YOUR ASSIGNMENT: From the first line to the last, return the data exactly, with no pictures.

AVAILABLE RECORDS:
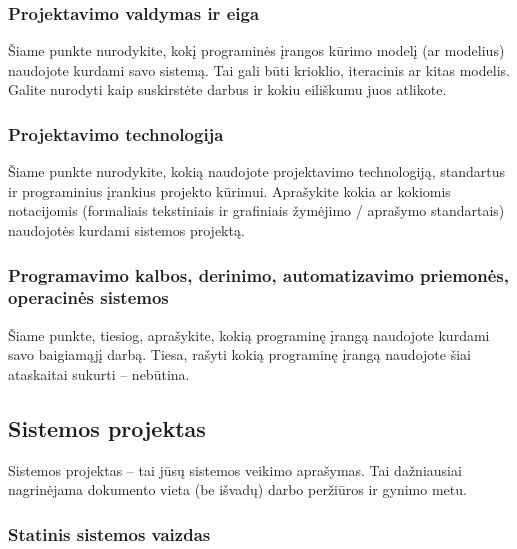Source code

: \documentclass{ktuthesis}
\begin{document}
	\subsubsection{Projektavimo valdymas ir eiga}
	
	Šiame punkte nurodykite, kokį programinės įrangos kūrimo modelį (ar modelius) naudojote kurdami savo sistemą. Tai gali būti krioklio, iteracinis ar kitas modelis.
	Galite nurodyti kaip suskirstėte darbus ir kokiu eiliškumu juos atlikote.
	
	\subsubsection{Projektavimo technologija}
	
	Šiame punkte nurodykite, kokią naudojote projektavimo technologiją, standartus ir programinius įrankius projekto kūrimui. Aprašykite kokia ar kokiomis notacijomis
	(formaliais tekstiniais ir grafiniais žymėjimo / aprašymo standartais) naudojotės kurdami sistemos projektą.
	
	\subsubsection{Programavimo kalbos, derinimo, automatizavimo priemonės, operacinės sistemos}
	
	Šiame punkte, tiesiog, aprašykite, kokią programinę įrangą naudojote kurdami savo baigiamąjį darbą. Tiesa, rašyti kokią programinę įrangą naudojote šiai ataskaitai
	sukurti – nebūtina.
	
	\subsection{Sistemos projektas}
	
	Sistemos projektas – tai jūsų sistemos veikimo aprašymas. Tai dažniausiai nagrinėjama dokumento vieta (be išvadų) darbo peržiūros ir gynimo metu.
	
	\subsubsection{Statinis sistemos vaizdas}
	
\end{document}
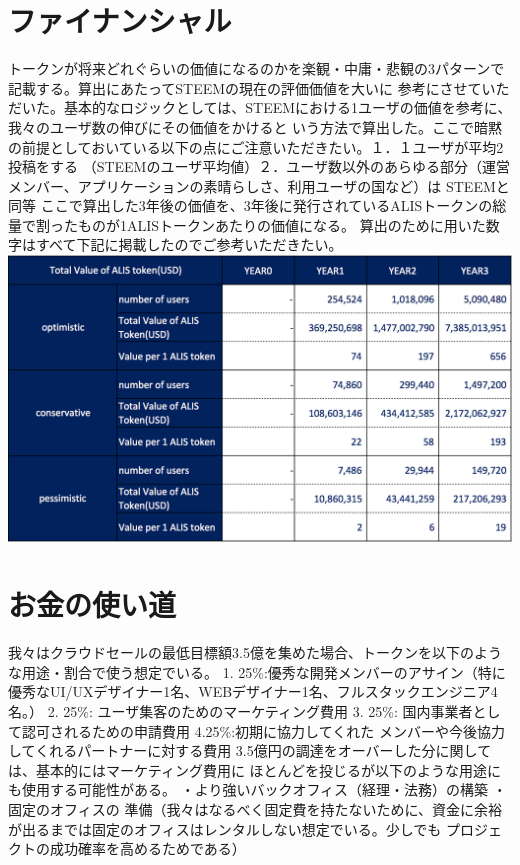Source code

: \documentclass{jsarticle}
\begin{document}
\section{ファイナンシャル}
トークンが将来どれぐらいの価値になるのかを楽観・中庸・悲観の3パターンで記載する。算出にあたってSTEEMの現在の評価価値を大いに
参考にさせていただいた。基本的なロジックとしては、STEEMにおける1ユーザの価値を参考に、我々のユーザ数の伸びにその価値をかけると
いう方法で算出した。ここで暗黙の前提としておいている以下の点にご注意いただきたい。１．１ユーザが平均2投稿をする
（STEEMのユーザ平均値）２．ユーザ数以外のあらゆる部分（運営メンバー、アプリケーションの素晴らしさ、利用ユーザの国など）は
STEEMと同等 ここで算出した3年後の価値を、3年後に発行されているALISトークンの総量で割ったものが1ALISトークンあたりの価値になる。
算出のために用いた数字はすべて下記に掲載したのでご参考いただきたい。
	\includegraphics[scale=0.6]{img/financialtable.png}
\section{お金の使い道}
我々はクラウドセールの最低目標額3.5億を集めた場合、トークンを以下のような用途・割合で使う想定でいる。
1. 25\%:優秀な開発メンバーのアサイン（特に優秀なUI/UXデザイナー1名、WEBデザイナー1名、フルスタックエンジニア4名。）
2. 25\%: ユーザ集客のためのマーケティング費用 3. 25\%: 国内事業者として認可されるための申請費用 4.25\%:初期に協力してくれた
メンバーや今後協力してくれるパートナーに対する費用 3.5億円の調達をオーバーした分に関しては、基本的にはマーケティング費用に
ほとんどを投じるが以下のような用途にも使用する可能性がある。 ・より強いバックオフィス（経理・法務）の構築 ・固定のオフィスの
準備（我々はなるべく固定費を持たないために、資金に余裕が出るまでは固定のオフィスはレンタルしない想定でいる。少しでも
プロジェクトの成功確率を高めるためである）
\end{document}
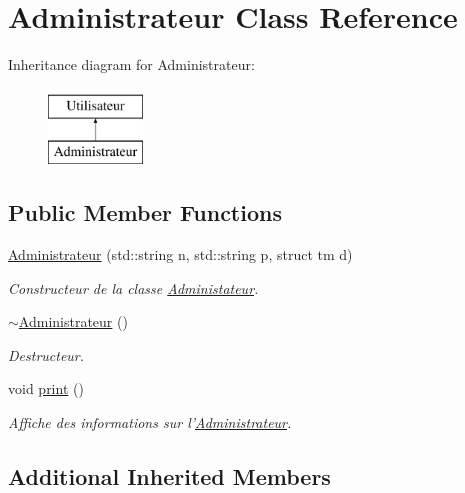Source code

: \hypertarget{classAdministrateur}{\section{Administrateur Class Reference}
\label{classAdministrateur}
}
Inheritance diagram for Administrateur\-:\begin{figure}[H]
\begin{center}
\leavevmode
\includegraphics[height=2.000000cm]{classAdministrateur}
\end{center}
\end{figure}
\subsection*{Public Member Functions}
\begin{DoxyCompactItemize}
\item 
\hyperlink{classAdministrateur_a08dc2614d133d65ffa1913ed85f200fd}{Administrateur} (std\-::string n, std\-::string p, struct tm d)
\begin{DoxyCompactList}\small\item\em Constructeur de la classe \hyperlink{classAdministateur}{Administateur}. \end{DoxyCompactList}\item 
\hyperlink{classAdministrateur_af11ee7b63aabe45c5c2aa0532db1c7db}{$\sim$\-Administrateur} ()
\begin{DoxyCompactList}\small\item\em Destructeur. \end{DoxyCompactList}\item 
\hypertarget{classAdministrateur_a5183b877b2a8aa3d5951e06f453dd622}{void \hyperlink{classAdministrateur_a5183b877b2a8aa3d5951e06f453dd622}{print} ()}\label{classAdministrateur_a5183b877b2a8aa3d5951e06f453dd622}

\begin{DoxyCompactList}\small\item\em Affiche des informations sur l'\hyperlink{classAdministrateur}{Administrateur}. \end{DoxyCompactList}\end{DoxyCompactItemize}
\subsection*{Additional Inherited Members}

WRITTEN ANSWER:
Source code

: \documentclass{ktuthesis}
\begin{document}
	\subsubsection{Projektavimo valdymas ir eiga}
	
	Šiame punkte nurodykite, kokį programinės įrangos kūrimo modelį (ar modelius) naudojote kurdami savo sistemą. Tai gali būti krioklio, iteracinis ar kitas modelis.
	Galite nurodyti kaip suskirstėte darbus ir kokiu eiliškumu juos atlikote.
	
	\subsubsection{Projektavimo technologija}
	
	Šiame punkte nurodykite, kokią naudojote projektavimo technologiją, standartus ir programinius įrankius projekto kūrimui. Aprašykite kokia ar kokiomis notacijomis
	(formaliais tekstiniais ir grafiniais žymėjimo / aprašymo standartais) naudojotės kurdami sistemos projektą.
	
	\subsubsection{Programavimo kalbos, derinimo, automatizavimo priemonės, operacinės sistemos}
	
	Šiame punkte, tiesiog, aprašykite, kokią programinę įrangą naudojote kurdami savo baigiamąjį darbą. Tiesa, rašyti kokią programinę įrangą naudojote šiai ataskaitai
	sukurti – nebūtina.
	
	\subsection{Sistemos projektas}
	
	Sistemos projektas – tai jūsų sistemos veikimo aprašymas. Tai dažniausiai nagrinėjama dokumento vieta (be išvadų) darbo peržiūros ir gynimo metu.
	
	\subsubsection{Statinis sistemos vaizdas}
	
\end{document}
Source code

: \documentclass{jsarticle}
\begin{document}
\section{ファイナンシャル}
トークンが将来どれぐらいの価値になるのかを楽観・中庸・悲観の3パターンで記載する。算出にあたってSTEEMの現在の評価価値を大いに
参考にさせていただいた。基本的なロジックとしては、STEEMにおける1ユーザの価値を参考に、我々のユーザ数の伸びにその価値をかけると
いう方法で算出した。ここで暗黙の前提としておいている以下の点にご注意いただきたい。１．１ユーザが平均2投稿をする
（STEEMのユーザ平均値）２．ユーザ数以外のあらゆる部分（運営メンバー、アプリケーションの素晴らしさ、利用ユーザの国など）は
STEEMと同等 ここで算出した3年後の価値を、3年後に発行されているALISトークンの総量で割ったものが1ALISトークンあたりの価値になる。
算出のために用いた数字はすべて下記に掲載したのでご参考いただきたい。
	\includegraphics[scale=0.6]{img/financialtable.png}
\section{お金の使い道}
我々はクラウドセールの最低目標額3.5億を集めた場合、トークンを以下のような用途・割合で使う想定でいる。
1. 25\%:優秀な開発メンバーのアサイン（特に優秀なUI/UXデザイナー1名、WEBデザイナー1名、フルスタックエンジニア4名。）
2. 25\%: ユーザ集客のためのマーケティング費用 3. 25\%: 国内事業者として認可されるための申請費用 4.25\%:初期に協力してくれた
メンバーや今後協力してくれるパートナーに対する費用 3.5億円の調達をオーバーした分に関しては、基本的にはマーケティング費用に
ほとんどを投じるが以下のような用途にも使用する可能性がある。 ・より強いバックオフィス（経理・法務）の構築 ・固定のオフィスの
準備（我々はなるべく固定費を持たないために、資金に余裕が出るまでは固定のオフィスはレンタルしない想定でいる。少しでも
プロジェクトの成功確率を高めるためである）
\end{document}
Source code

: \hypertarget{classAdministrateur}{\section{Administrateur Class Reference}
\label{classAdministrateur}
}
Inheritance diagram for Administrateur\-:\begin{figure}[H]
\begin{center}
\leavevmode
\includegraphics[height=2.000000cm]{classAdministrateur}
\end{center}
\end{figure}
\subsection*{Public Member Functions}
\begin{DoxyCompactItemize}
\item 
\hyperlink{classAdministrateur_a08dc2614d133d65ffa1913ed85f200fd}{Administrateur} (std\-::string n, std\-::string p, struct tm d)
\begin{DoxyCompactList}\small\item\em Constructeur de la classe \hyperlink{classAdministateur}{Administateur}. \end{DoxyCompactList}\item 
\hyperlink{classAdministrateur_af11ee7b63aabe45c5c2aa0532db1c7db}{$\sim$\-Administrateur} ()
\begin{DoxyCompactList}\small\item\em Destructeur. \end{DoxyCompactList}\item 
\hypertarget{classAdministrateur_a5183b877b2a8aa3d5951e06f453dd622}{void \hyperlink{classAdministrateur_a5183b877b2a8aa3d5951e06f453dd622}{print} ()}\label{classAdministrateur_a5183b877b2a8aa3d5951e06f453dd622}

\begin{DoxyCompactList}\small\item\em Affiche des informations sur l'\hyperlink{classAdministrateur}{Administrateur}. \end{DoxyCompactList}\end{DoxyCompactItemize}
\subsection*{Additional Inherited Members}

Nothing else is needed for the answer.